Il ruolo della Russia è un altro degli elementi delicati di quella che è diventa una guerra per procura, con vari sovrapposizioni, come quella tra Mosca e Washington. L’arrivo in Libia di miliziani siriani mobilitati dai russi, elementi dei gruppi sciiti assadisti, anche quelli connessi all’Iran, sono la preoccupazione per gli Stati Uniti, che secondo quanto detto dall’esperto di questioni libiche Daniele Ruvinetti ad Affari Internazionali, potrebbe portare a “una svolta, seppur graduale” nell’interessamento americano al conflitto. Tutto si lega alla “mancanza di manodopera bellica”, aggiunge Ruvinetti: Haftar si trova in difficoltà, ha perso territorio e ha perso smalto tra i libici della Cirenaica, aveva spiegato a Formiche.net nei giorni in cui il miliziano dell’Est aveva perso ampie fette di territorio attorno a Tripoli. Per questo sta ricevendo rinforzi.

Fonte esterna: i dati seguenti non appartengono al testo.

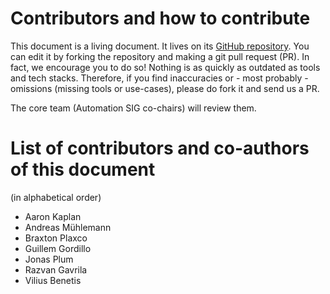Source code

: # Contributors and how to contribute

This document is a living document. It lives on its [GitHub repository](https://github.com/FIRSTdotorg/automation-sig-www/).
You can edit it by forking the repository and making a git pull request (PR). In fact, we encourage you to do so!
Nothing is as quickly as outdated as tools and tech stacks. Therefore, if you find inaccuracies or - most probably - omissions (missing tools or use-cases), 
please do fork it and send us a PR.

The core team (Automation SIG co-chairs) will review them.

# List of contributors and co-authors of this document

(in alphabetical order)

* Aaron Kaplan
* Andreas Mühlemann
* Braxton Plaxco
* Guillem Gordillo
* Jonas Plum
* Razvan Gavrila
* Vilius Benetis

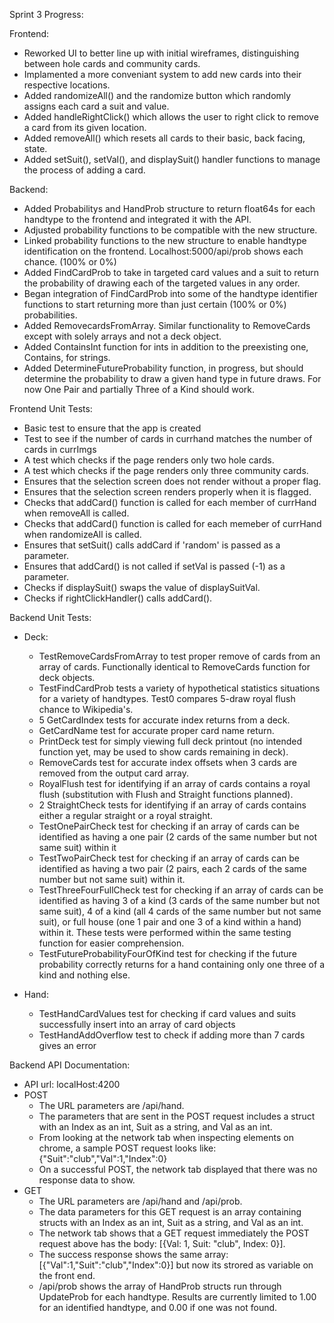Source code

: Sprint 3 Progress:

Frontend:

  - Reworked UI to better line up with initial wireframes, distinguishing between hole cards and community cards.
  - Implamented a more conveniant system to add new cards into their respective locations.
  - Added randomizeAll() and the randomize button which randomly assigns each card a suit and value.
  - Added handleRightClick() which allows the user to right click to remove a card from its given location.
  - Added removeAll() which resets all cards to their basic, back facing, state. 
  - Added setSuit(), setVal(), and displaySuit() handler functions to manage the process of adding a card.


Backend:

  - Added Probabilitys and HandProb structure to return float64s for each handtype to the frontend and integrated it with the API.
  - Adjusted probability functions to be compatible with the new structure.
  - Linked probability functions to the new structure to enable handtype identification on the frontend. Localhost:5000/api/prob shows each chance. (100% or 0%)
  - Added FindCardProb to take in targeted card values and a suit to return the probability of drawing each of the targeted values in any order.
  - Began integration of FindCardProb into some of the handtype identifier functions to start returning more than just certain (100% or 0%) probabilities.
  - Added RemovecardsFromArray. Similar functionality to RemoveCards except with solely arrays and not a deck object.
  - Added ContainsInt function for ints in addition to the preexisting one, Contains, for strings.
  - Added DetermineFutureProbability function, in progress, but should determine the probability to draw a given hand type in future draws. For now One Pair and partially Three of a Kind should work.

Frontend Unit Tests:

  - Basic test to ensure that the app is created
  - Test to see if the number of cards in currhand matches the number of cards in currImgs
  - A test which checks if the page renders only two hole cards.
  - A test which checks if the page renders only three community cards.
  - Ensures that the selection screen does not render without a proper flag.
  - Ensures that the selection screen renders properly when it is flagged.
  - Checks that addCard() function is called for each member of currHand when removeAll is called.
  - Checks that addCard() function is called for each memeber of currHand when randomizeAll is called.
  - Ensures that setSuit() calls addCard if 'random' is passed as a parameter.
  - Ensures that addCard() is not called if setVal is passed (-1) as a parameter.
  - Checks if displaySuit() swaps the value of displaySuitVal.
  - Checks if rightClickHandler() calls addCard().

Backend Unit Tests:

  - Deck:
    - TestRemoveCardsFromArray to test proper remove of cards from an array of cards. Functionally identical to RemoveCards function for deck objects.
    - TestFindCardProb tests a variety of hypothetical statistics situations for a variety of handtypes. Test0 compares 5-draw royal flush chance to Wikipedia's.
    - 5 GetCardIndex tests for accurate index returns from a deck.
    - GetCardName test for accurate proper card name return.
    - PrintDeck test for simply viewing full deck printout (no intended function yet, may be used to show cards remaining in deck).
    - RemoveCards test for accurate index offsets when 3 cards are removed from the output card array.
    - RoyalFlush test for identifying if an array of cards contains a royal flush (substitution with Flush and Straight functions planned).
    - 2 StraightCheck tests for identifying if an array of cards contains either a regular straight or a royal straight.
    - TestOnePairCheck test for checking if an array of cards can be identified as having a one pair (2 cards of the same number but not same suit) within it
    - TestTwoPairCheck test for checking if an array of cards can be identified as having a two pair (2 pairs, each 2 cards of the same number but not same suit) within it.
    - TestThreeFourFullCheck test for checking if an array of cards can be identified as having 3 of a kind (3 cards of the same number but not same suit), 4 of a kind (all 4 cards of the same number but not same suit), or full house (one 1 pair and one 3 of a kind within a hand) within it. These tests were performed within the same testing function for easier comprehension. 
    - TestFutureProbabilityFourOfKind test for checking if the future probability correctly returns for a hand containing only one three of a kind and nothing else.
  
  - Hand:
    - TestHandCardValues test for checking if card values and suits successfully insert into an array of card objects
    - TestHandAddOverflow test to check if adding more than 7 cards gives an error

Backend API Documentation:

  - API url: localHost:4200
  - POST
    - The URL parameters are /api/hand.
    - The parameters that are sent in the POST request includes a struct with an Index as an int, Suit as a string, and Val as an int.
    - From looking at the network tab when inspecting elements on chrome, a sample POST request looks like: {"Suit":"club","Val":1,"Index":0}
    - On a successful POST, the network tab displayed that there was no response data to show. 
  - GET
    - The URL parameters are /api/hand and /api/prob.
    - The data parameters for this GET request is an array containing structs with an Index as an int, Suit as a string, and Val as an int.
    - The network tab shows that a GET request immediately the POST request above has the body: [{Val: 1, Suit: "club", Index: 0}].
    - The success response shows the same array: [{"Val":1,"Suit":"club","Index":0}] but now its strored as variable on the front end.
    - /api/prob shows the array of HandProb structs run through UpdateProb for each handtype. Results are currently limited to 1.00 for an identified handtype, and 0.00 if one was not found.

Come già dimostrato nei mesi finali del 2019, quando uscirono notizie di stampa sulla presenza di mercenari russi sul fronte haftariano (una dislocazione non nuova), Washington potrebbe prendere una linea più coinvolta sulla Libia in funzione di contenimento russo; la cosa potrebbe ripetersi adesso, con la questione che è tornata attuale dopo un report delle Nazioni Unite sulla presenza dei soldati-privati russi e l’afflusso di rinforzi dietro Haftar. La Turchia in questo ha un ruolo di bilanciamento. Gli Stati Uniti non tollerano la presenza russa perché temo una sirizzazione del conflitto, e anche Israele ha iniziato a mostrare nervosismo per il flusso in Libia di miliziani dei gruppi filo-iraniani siriani. L’Italia ha la possibilità di sfruttare un allineamento che vede anche Ankara cercare di ricostruire i rapporti con Gerusalemme, sempre instabili e ultimamente guastatosi dalle dinamiche su East Med.